*What you need to do*
The records below need to be set down again exactly; their images stay out.

*Stored dataset items*
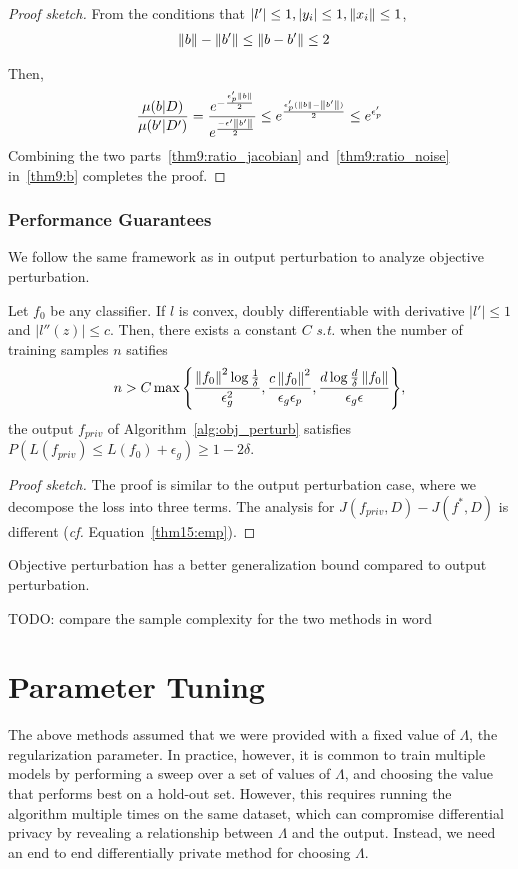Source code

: \documentclass{article} %
\begin{document}
\begin{proof}[Proof sketch]
From the conditions that $\left\lvert l'\right\rvert \le 1, \left\lvert y_i\right\rvert \le 1, \left\lVert x_i\right\rVert \le 1$,
\begin{align*}
& \left\lVert b\right\rVert - \left\lVert b'\right\rVert \le \left\lVert b - b'\right\rVert \le 2
\end{align*}

Then, \begin{align}
 \frac{\mu(b | D)}{\mu(b' | D')} = \frac{e^{-\frac{\epsilon_p' \left\lVert b\right\rVert}{2}}}{e^{\frac{-\epsilon' \left\lVert b'\right\rVert}{2}}}\le e^{\frac{\epsilon_p'(\left\lVert b\right\rVert - \left\lVert b'\right\rVert)}{2}} \le e^{\epsilon'_p} \label{thm9:ratio_noise}
\end{align}
 Combining the two parts~\eqref{thm9:ratio_jacobian} and~\eqref{thm9:ratio_noise} in~\eqref{thm9:b} completes the proof.
\end{proof}

\subsubsection{Performance Guarantees}
We follow the same framework as in output perturbation to analyze objective perturbation.
\begin{theorem}
Let $f_0$ be any classifier. If $l$ is convex, doubly differentiable with derivative $|l'| \le 1$ and $|l''(z)| \le c$. Then, there exists a constant $C$ \emph{s.t.} when the number of training samples $n$ satifies
$$n > C\max{\left\{ \frac{\left\lVert f_0\right\rVert^2 \log{\frac{1}{\delta}}}{\epsilon_g^2}, \frac{c\left\lVert f_0\right\rVert^2}{\epsilon_g \epsilon_p}, \frac{d\log{\frac{d}{\delta}} \left\lVert f_0\right\rVert}{\epsilon_g\epsilon}\right\}},$$
the output $f_{priv}$ of Algorithm~\ref{alg:obj_perturb} satisfies $P(L(f_{priv}) \le L(f_0) + \epsilon_g) \ge 1 - 2\delta$.
\end{theorem}
\begin{proof}[Proof sketch]
The proof is similar to the output perturbation case, where we decompose the loss into three terms. The analysis for $J(f_{priv}, D) - J(f^*, D)$ is different (\emph{cf.} Equation~\eqref{thm15:emp}).
\end{proof}

Objective perturbation has a better generalization bound compared to output perturbation.

TODO: compare the sample complexity for the two methods in word

\section{Parameter Tuning}
The above methods assumed that we were provided with a fixed value of $\Lambda$,
the regularization parameter. In practice, however, it is common to train
multiple models by performing a sweep over a set of values of $\Lambda$, and
choosing the value that performs best on a hold-out set. However, this requires
running the algorithm multiple times on the same dataset, which can compromise
differential privacy by revealing a relationship between $\Lambda$ and the
output. Instead, we need an end to end differentially private method for
choosing $\Lambda$.
\end{document}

*Solution for this problem*
Source code

: \documentclass{article} %
\begin{document}
\begin{proof}[Proof sketch]
From the conditions that $\left\lvert l'\right\rvert \le 1, \left\lvert y_i\right\rvert \le 1, \left\lVert x_i\right\rVert \le 1$,
\begin{align*}
& \left\lVert b\right\rVert - \left\lVert b'\right\rVert \le \left\lVert b - b'\right\rVert \le 2
\end{align*}

Then, \begin{align}
 \frac{\mu(b | D)}{\mu(b' | D')} = \frac{e^{-\frac{\epsilon_p' \left\lVert b\right\rVert}{2}}}{e^{\frac{-\epsilon' \left\lVert b'\right\rVert}{2}}}\le e^{\frac{\epsilon_p'(\left\lVert b\right\rVert - \left\lVert b'\right\rVert)}{2}} \le e^{\epsilon'_p} \label{thm9:ratio_noise}
\end{align}
 Combining the two parts~\eqref{thm9:ratio_jacobian} and~\eqref{thm9:ratio_noise} in~\eqref{thm9:b} completes the proof.
\end{proof}

\subsubsection{Performance Guarantees}
We follow the same framework as in output perturbation to analyze objective perturbation.
\begin{theorem}
Let $f_0$ be any classifier. If $l$ is convex, doubly differentiable with derivative $|l'| \le 1$ and $|l''(z)| \le c$. Then, there exists a constant $C$ \emph{s.t.} when the number of training samples $n$ satifies
$$n > C\max{\left\{ \frac{\left\lVert f_0\right\rVert^2 \log{\frac{1}{\delta}}}{\epsilon_g^2}, \frac{c\left\lVert f_0\right\rVert^2}{\epsilon_g \epsilon_p}, \frac{d\log{\frac{d}{\delta}} \left\lVert f_0\right\rVert}{\epsilon_g\epsilon}\right\}},$$
the output $f_{priv}$ of Algorithm~\ref{alg:obj_perturb} satisfies $P(L(f_{priv}) \le L(f_0) + \epsilon_g) \ge 1 - 2\delta$.
\end{theorem}
\begin{proof}[Proof sketch]
The proof is similar to the output perturbation case, where we decompose the loss into three terms. The analysis for $J(f_{priv}, D) - J(f^*, D)$ is different (\emph{cf.} Equation~\eqref{thm15:emp}).
\end{proof}

Objective perturbation has a better generalization bound compared to output perturbation.

TODO: compare the sample complexity for the two methods in word

\section{Parameter Tuning}
The above methods assumed that we were provided with a fixed value of $\Lambda$,
the regularization parameter. In practice, however, it is common to train
multiple models by performing a sweep over a set of values of $\Lambda$, and
choosing the value that performs best on a hold-out set. However, this requires
running the algorithm multiple times on the same dataset, which can compromise
differential privacy by revealing a relationship between $\Lambda$ and the
output. Instead, we need an end to end differentially private method for
choosing $\Lambda$.
\end{document}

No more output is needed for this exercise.